Grid2op · BamunugeDR99 · Jun 3, 2024 · Jun 3, 2024 · Jun 3, 2024 · Jun 4, 2024
diff --git a/examples/multi_agents/ray_example3.py b/examples/multi_agents/ray_example3.py
@@ -0,0 +1,280 @@
+# Copyright (c) 2019-2022, RTE (https://www.rte-france.com)
+# See AUTHORS.txt
+# This Source Code Form is subject to the terms of the Mozilla Public License, version 2.0.
+# If a copy of the Mozilla Public License, version 2.0 was not distributed with this file,
+# you can obtain one at http://mozilla.org/MPL/2.0/.

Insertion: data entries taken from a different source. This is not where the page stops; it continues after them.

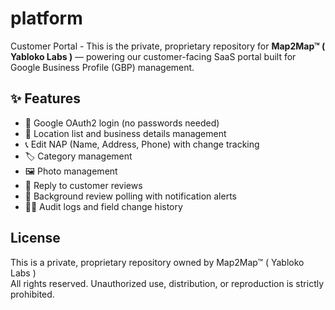 # platform
Customer Portal - This is the private, proprietary repository for **Map2Map™ ( Yabloko Labs )** — powering our customer-facing SaaS portal built for Google Business Profile (GBP) management.


## ✨ Features

- 🔐 Google OAuth2 login (no passwords needed)
- 🏪 Location list and business details management
- 📞 Edit NAP (Name, Address, Phone) with change tracking
- 🏷️ Category management
- 🖼️ Photo management
- 💬 Reply to customer reviews
- 🔁 Background review polling with notification alerts
- 🕵️‍♂️ Audit logs and field change history

## License
This is a private, proprietary repository owned by Map2Map™ ( Yabloko Labs )  
All rights reserved. Unauthorized use, distribution, or reproduction is strictly prohibited.
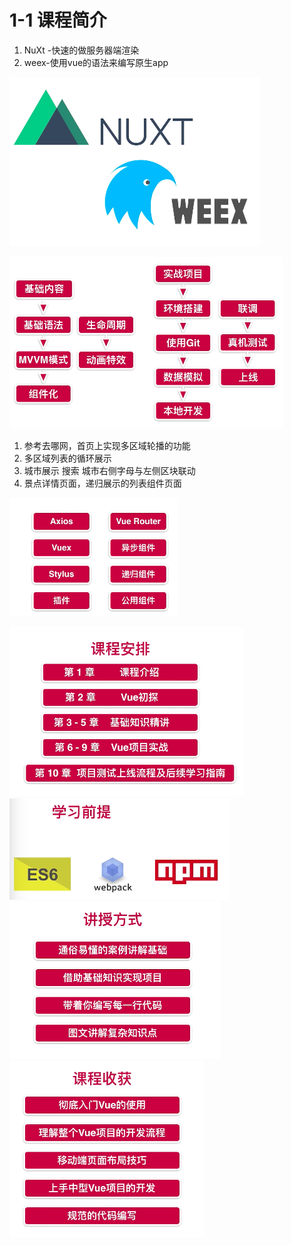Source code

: # 1-1 课程简介

1. NuXt -快速的做服务器端渲染
2. weex-使用vue的语法来编写原生app

![](./img/1.png)

![](./img/2.png)

1. 参考去哪网，首页上实现多区域轮播的功能
2. 多区域列表的循环展示
3. 城市展示 搜索 城市右侧字母与左侧区块联动
4. 景点详情页面，递归展示的列表组件页面

![](./img/3.png)

![](./img/4.png)
![](./img/5.png)
![](./img/6.png)
![](./img/7.png)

+# SPDX-License-Identifier: MPL-2.0
+# This file is part of Grid2Op, Grid2Op a testbed platform to model sequential decision making in power systems.
+
+"""example with local observation and local actions"""
+
+import warnings
+import numpy as np
+import copy
+
+from gym.spaces import Discrete, Box
+
+from ray.rllib.env.multi_agent_env import MultiAgentEnv as MAEnv
+from ray.rllib.policy.policy import PolicySpec, Policy
+
+import grid2op
+from grid2op.Action import PlayableAction
+from grid2op.multi_agent.multiAgentEnv import MultiAgentEnv
+from grid2op.gym_compat import GymEnv, BoxGymObsSpace, DiscreteActSpace
+
+from lightsim2grid import LightSimBackend
+from grid2op.gym_compat.utils import ALL_ATTR_FOR_DISCRETE
+from grid2op.multi_agent import ClusterUtils
+
+ENV_NAME = "l2rpn_case14_sandbox"
+DO_NOTHING_EPISODES = -1  # 200
+
+env_for_cls = grid2op.make(ENV_NAME,
+                           action_class=PlayableAction,
+                           backend=LightSimBackend())
+
+
+# Get ACTION_DOMAINS by clustering the substations
+ACTION_DOMAINS = ClusterUtils.cluster_substations(env_for_cls)
+
+# Get OBSERVATION_DOMAINS by clustering the substations
+OBSERVATION_DOMAINS = ClusterUtils.cluster_substations(env_for_cls)
+
+# wrapper for gym env
+class MAEnvWrapper(MAEnv):
+    def __init__(self, env_config=None):
+        super().__init__()
+        if env_config is None:
+            env_config = {}
+
+        env = grid2op.make(ENV_NAME,
+                           action_class=PlayableAction,
+                           backend=LightSimBackend())  
+
+        action_domains = copy.deepcopy(ACTION_DOMAINS)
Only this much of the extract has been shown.